Keyboard shortcuts

Press or to navigate between chapters

Press S or / to search in the book

Press ? to show this help

Press Esc to hide this help

Phase 04 — Mini-Build: paged attention with online softmax

You'll implement the heart of a "Flash"-style attention kernel in numpy — online softmax over a paged KV cache — and prove it equals plain dense attention.

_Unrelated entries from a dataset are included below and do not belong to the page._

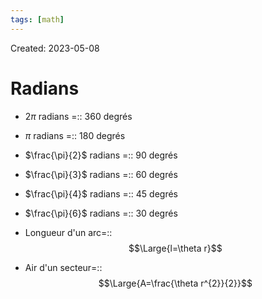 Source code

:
 ```yaml
---
tags: [math] 
---
```

Created: 2023-05-08

# Radians

- $2\pi$ radians =:: 360 degrés
<!--SR:!2023-12-18,139,250-->
- $\pi$ radians =:: 180 degrés
<!--SR:!2024-01-17,156,250-->
- $\frac{\pi}{2}$ radians =:: 90 degrés
<!--SR:!2024-01-13,154,250-->
- $\frac{\pi}{3}$ radians =:: 60 degrés
<!--SR:!2024-08-07,275,250-->
- $\frac{\pi}{4}$ radians =:: 45 degrés
<!--SR:!2024-02-22,149,230-->
- $\frac{\pi}{6}$ radians =:: 30 degrés
<!--SR:!2024-02-02,165,250-->

- Longueur d'un arc=::$$\Large{l=\theta r}$$
<!--SR:!2024-03-03,186,250-->
- Air d'un secteur=::$$\Large{A=\frac{\theta r^{2}}{2}}$$
<!--SR:!2024-04-13,160,210-->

This single build demystifies both FlashAttention (the streaming softmax) and PagedAttention's kernel side (the block-table gather) at once.

Contents


The task (lab-01)

Given:

  • a query vector q (one decode step, one head): shape (d,),
  • a paged KV cache k_cache, v_cache: shape (num_blocks, block_size, d),
  • a block_table: list[int] mapping logical→physical block,
  • a seq_len (valid tokens),

compute attention(q) = softmax(q·Kᵀ / √d) · V, where K/V are gathered through the block table (token t lives at block_table[t // block_size], offset t % block_size), using the online softmax recurrence (running max + rescale) so you never build the full score vector.

Implement two functions and show they match:

  • dense_attention(q, K, V) — the reference (build all scores, softmax, weighted sum).
  • paged_online_attention(q, k_cache, v_cache, block_table, seq_len) — block-table gather + online softmax, processed block by block.

The online-softmax recurrence (from the guide)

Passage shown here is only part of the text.